WORK REQUIRED
Work through the data line by line, gathering every line that has the word "documentclass".

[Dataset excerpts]
──────
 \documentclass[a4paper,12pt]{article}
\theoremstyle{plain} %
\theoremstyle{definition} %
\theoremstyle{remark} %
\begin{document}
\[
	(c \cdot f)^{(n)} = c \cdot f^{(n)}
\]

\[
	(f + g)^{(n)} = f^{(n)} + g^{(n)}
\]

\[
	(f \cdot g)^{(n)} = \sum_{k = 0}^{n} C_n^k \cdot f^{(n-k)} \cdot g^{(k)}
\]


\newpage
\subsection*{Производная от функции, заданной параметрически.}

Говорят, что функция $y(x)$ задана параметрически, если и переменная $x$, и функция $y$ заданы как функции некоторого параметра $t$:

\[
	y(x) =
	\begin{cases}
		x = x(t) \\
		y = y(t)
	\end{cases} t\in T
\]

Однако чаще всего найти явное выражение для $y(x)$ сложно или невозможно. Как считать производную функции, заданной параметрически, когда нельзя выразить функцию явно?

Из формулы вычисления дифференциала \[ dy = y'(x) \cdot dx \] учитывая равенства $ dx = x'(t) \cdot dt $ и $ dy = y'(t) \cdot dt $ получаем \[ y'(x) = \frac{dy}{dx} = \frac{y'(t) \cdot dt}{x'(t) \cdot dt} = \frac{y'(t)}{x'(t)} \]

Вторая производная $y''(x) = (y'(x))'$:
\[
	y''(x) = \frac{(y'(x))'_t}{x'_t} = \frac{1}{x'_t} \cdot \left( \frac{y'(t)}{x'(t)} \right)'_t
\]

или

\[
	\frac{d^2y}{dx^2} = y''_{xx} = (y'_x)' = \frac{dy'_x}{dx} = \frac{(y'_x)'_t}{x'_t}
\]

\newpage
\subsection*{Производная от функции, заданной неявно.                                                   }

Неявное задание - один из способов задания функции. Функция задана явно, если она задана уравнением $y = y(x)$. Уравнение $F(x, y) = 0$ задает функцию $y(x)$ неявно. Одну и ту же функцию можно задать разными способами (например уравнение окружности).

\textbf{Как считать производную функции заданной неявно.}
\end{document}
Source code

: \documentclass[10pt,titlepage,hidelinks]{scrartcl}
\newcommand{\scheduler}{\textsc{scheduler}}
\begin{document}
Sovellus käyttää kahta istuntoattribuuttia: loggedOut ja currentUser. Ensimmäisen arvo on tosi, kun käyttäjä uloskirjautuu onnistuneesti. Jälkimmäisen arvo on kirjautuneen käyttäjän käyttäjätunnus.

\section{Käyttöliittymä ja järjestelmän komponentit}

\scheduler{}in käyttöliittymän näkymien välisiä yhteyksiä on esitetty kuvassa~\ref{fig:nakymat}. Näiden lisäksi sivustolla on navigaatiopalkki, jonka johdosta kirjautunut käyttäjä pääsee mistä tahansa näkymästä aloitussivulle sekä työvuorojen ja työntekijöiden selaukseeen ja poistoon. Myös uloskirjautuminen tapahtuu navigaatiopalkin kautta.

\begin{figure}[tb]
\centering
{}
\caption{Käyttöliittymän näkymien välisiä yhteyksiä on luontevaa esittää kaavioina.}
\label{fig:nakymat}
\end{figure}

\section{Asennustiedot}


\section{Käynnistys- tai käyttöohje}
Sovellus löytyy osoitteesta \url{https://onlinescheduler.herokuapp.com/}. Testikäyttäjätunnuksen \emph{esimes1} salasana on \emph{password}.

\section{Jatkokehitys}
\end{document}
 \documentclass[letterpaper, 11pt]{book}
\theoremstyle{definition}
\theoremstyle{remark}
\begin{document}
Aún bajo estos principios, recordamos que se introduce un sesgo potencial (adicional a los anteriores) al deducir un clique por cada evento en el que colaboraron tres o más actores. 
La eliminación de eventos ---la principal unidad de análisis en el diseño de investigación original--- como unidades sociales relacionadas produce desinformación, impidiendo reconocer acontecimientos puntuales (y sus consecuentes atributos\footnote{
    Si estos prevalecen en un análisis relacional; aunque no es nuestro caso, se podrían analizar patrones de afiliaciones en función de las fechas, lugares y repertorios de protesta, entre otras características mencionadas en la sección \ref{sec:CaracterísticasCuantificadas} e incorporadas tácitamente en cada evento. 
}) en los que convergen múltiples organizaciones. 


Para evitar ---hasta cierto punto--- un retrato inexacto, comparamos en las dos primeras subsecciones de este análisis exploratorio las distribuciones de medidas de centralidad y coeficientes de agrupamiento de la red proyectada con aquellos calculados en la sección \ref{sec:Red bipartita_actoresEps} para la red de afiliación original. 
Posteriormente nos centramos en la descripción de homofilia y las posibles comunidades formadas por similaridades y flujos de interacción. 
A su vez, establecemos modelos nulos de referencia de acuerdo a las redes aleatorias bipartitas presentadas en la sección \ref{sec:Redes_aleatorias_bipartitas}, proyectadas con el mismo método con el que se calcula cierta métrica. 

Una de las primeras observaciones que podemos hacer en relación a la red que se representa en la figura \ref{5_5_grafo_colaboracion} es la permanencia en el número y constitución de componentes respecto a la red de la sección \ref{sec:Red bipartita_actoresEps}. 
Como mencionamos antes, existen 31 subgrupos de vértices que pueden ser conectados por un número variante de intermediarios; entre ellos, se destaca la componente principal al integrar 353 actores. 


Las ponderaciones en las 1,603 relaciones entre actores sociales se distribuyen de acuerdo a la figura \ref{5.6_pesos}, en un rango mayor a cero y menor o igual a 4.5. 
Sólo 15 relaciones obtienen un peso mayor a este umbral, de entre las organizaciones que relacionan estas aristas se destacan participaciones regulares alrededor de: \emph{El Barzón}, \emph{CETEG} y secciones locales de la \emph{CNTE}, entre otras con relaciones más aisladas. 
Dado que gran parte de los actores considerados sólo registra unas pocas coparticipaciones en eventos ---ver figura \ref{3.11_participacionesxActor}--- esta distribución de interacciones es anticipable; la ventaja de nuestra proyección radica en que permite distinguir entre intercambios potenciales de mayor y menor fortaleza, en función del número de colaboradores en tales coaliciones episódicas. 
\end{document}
──────
RESPONSE AREA
 \documentclass[a4paper,12pt]{article}
: \documentclass[10pt,titlepage,hidelinks]{scrartcl}
 \documentclass[letterpaper, 11pt]{book}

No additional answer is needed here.